(Data entries)
____
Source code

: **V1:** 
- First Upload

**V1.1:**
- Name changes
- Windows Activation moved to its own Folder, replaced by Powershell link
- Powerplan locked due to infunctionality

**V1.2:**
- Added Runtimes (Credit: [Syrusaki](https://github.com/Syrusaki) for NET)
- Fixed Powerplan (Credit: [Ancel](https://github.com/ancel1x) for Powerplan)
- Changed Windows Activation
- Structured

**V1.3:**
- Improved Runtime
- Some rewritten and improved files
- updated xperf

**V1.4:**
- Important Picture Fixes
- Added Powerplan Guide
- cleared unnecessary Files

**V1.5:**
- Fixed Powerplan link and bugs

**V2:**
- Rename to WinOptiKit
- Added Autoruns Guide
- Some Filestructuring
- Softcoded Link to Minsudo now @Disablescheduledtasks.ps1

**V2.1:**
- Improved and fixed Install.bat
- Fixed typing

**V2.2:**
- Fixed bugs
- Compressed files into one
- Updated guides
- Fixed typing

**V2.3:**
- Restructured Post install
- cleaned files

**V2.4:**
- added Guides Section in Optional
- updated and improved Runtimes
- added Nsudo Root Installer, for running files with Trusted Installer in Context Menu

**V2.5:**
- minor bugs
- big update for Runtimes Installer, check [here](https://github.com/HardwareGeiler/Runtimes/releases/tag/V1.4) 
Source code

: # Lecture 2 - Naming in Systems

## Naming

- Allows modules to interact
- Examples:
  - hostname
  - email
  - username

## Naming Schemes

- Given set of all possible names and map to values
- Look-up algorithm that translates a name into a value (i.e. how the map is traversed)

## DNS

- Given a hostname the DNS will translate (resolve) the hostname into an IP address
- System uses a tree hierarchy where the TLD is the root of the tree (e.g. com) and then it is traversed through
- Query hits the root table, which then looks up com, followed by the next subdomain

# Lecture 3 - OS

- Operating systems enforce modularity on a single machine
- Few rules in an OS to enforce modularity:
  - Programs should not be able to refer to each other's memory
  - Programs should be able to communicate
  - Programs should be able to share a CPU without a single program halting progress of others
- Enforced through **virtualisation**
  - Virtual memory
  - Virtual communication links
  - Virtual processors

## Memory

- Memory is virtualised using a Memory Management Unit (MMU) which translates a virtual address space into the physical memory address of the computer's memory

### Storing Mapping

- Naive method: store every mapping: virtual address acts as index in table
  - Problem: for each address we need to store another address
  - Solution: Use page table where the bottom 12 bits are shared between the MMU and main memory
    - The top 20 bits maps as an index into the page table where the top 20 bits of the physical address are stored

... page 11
____
Task goal
Exactly and only the lines from the line containing "- Programs should not" through the last line of the entries should be copied, both ends included.

Output of the task
  - Programs should not be able to refer to each other's memory
  - Programs should be able to communicate
  - Programs should be able to share a CPU without a single program halting progress of others
- Enforced through **virtualisation**
  - Virtual memory
  - Virtual communication links
  - Virtual processors

## Memory

- Memory is virtualised using a Memory Management Unit (MMU) which translates a virtual address space into the physical memory address of the computer's memory

### Storing Mapping

- Naive method: store every mapping: virtual address acts as index in table
  - Problem: for each address we need to store another address
  - Solution: Use page table where the bottom 12 bits are shared between the MMU and main memory
    - The top 20 bits maps as an index into the page table where the top 20 bits of the physical address are stored

... page 11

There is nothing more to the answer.